The Reserve Bank of India’s move to withdraw pre-2005 currency notes will rationalise bank notes in circulation. The post-2005 notes carry added security features such as a machine-readable band, improved intaglio printing, identifier numerals printed on the obverse and reverse of the translucent register, visible watermark and electrotype mark, optically variable ink, dual-coloured optical fibres visible under ultraviolet light and, of course, the year of printing. These features help banks across the world stay ahead of counterfeiters.

F.A. Sulthanbi,

Madurai

By the end of the three-month period given to the public to begin exchanging old currency notes, we will see a massive rush of black money–holders seeking to convert their holdings into white.

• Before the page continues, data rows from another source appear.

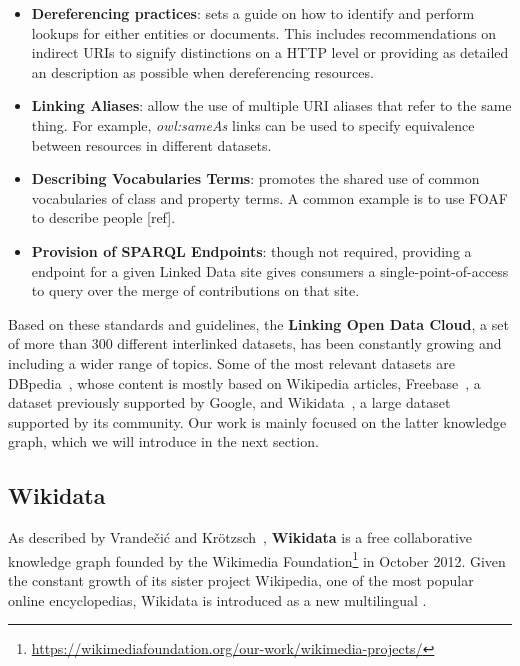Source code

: \begin{itemize}
    \item \textbf{Dereferencing practices}: sets a guide on how to identify and perform lookups 
    for either entities or documents. This includes recommendations on indirect URIs to signify 
    distinctions on a HTTP level or providing as detailed an \RDF{} description as possible when 
    dereferencing resources. 
    \item \textbf{Linking Aliases}: allow the use of multiple URI aliases that refer to the same 
    thing. For example, \textit{owl:sameAs} links can be used to specify equivalence between 
    resources in different datasets.
    \item \textbf{Describing Vocabularies Terms}: promotes the shared use of common vocabularies 
    of class and property terms. A common example is to use FOAF to describe people [ref].
    \item \textbf{Provision of SPARQL Endpoints}: though not required, providing a \SPARQL{} endpoint 
    for a given Linked Data site gives consumers a single-point-of-access to query over the merge 
    of contributions on that site.
\end{itemize} %

Based on these standards and guidelines, the \textbf{Linking Open Data Cloud}, a set of more than 
300 different interlinked \RDF{} datasets, has been constantly growing and including a wider range of 
topics. Some of the most relevant datasets are DBpedia~\cite{KG:dbpedia}, whose content is mostly 
based on Wikipedia articles, Freebase~\cite{KG:freebase}, a dataset previously supported by Google, 
and Wikidata~\cite{KG:wikidata}, a large dataset supported by its community. Our work is mainly 
focused on the latter knowledge graph, which we will introduce in the next section.

\subsection{Wikidata}
\label{cap2:semWeb/wikidata}
As described by Vrandečić and Krötzsch~\cite{KG:wikidata}, \textbf{Wikidata} is a free 
collaborative knowledge graph founded by the Wikimedia Foundation\footnote{\url{https://wikimediafoundation.org/our-work/wikimedia-projects/}} 
in October 2012. Given the constant growth of its sister project Wikipedia, one of the most 
popular online encyclopedias, Wikidata is introduced as a new multilingual 
.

It will systematically improve the flow of currency in the country. Everyone, particularly persons at the village level, must be made aware of this to dispel fears over counterfeit money. It is a bold and correct decision by the RBI.

P.B. Sundara Rajan,

Hyderabad

Currency-hoarders are bound to make a feverish bid to get rid of pre-2005 currency notes in the next few months. This raises a few questions for the common man. Should we exercise caution while receiving bulk payments and ascertain the minting dates of each note? What will be the upshot for such persons who land up at their bank on March 31 seeking to exchange large amounts of such cash? The RBI may kindly clarify in this regard.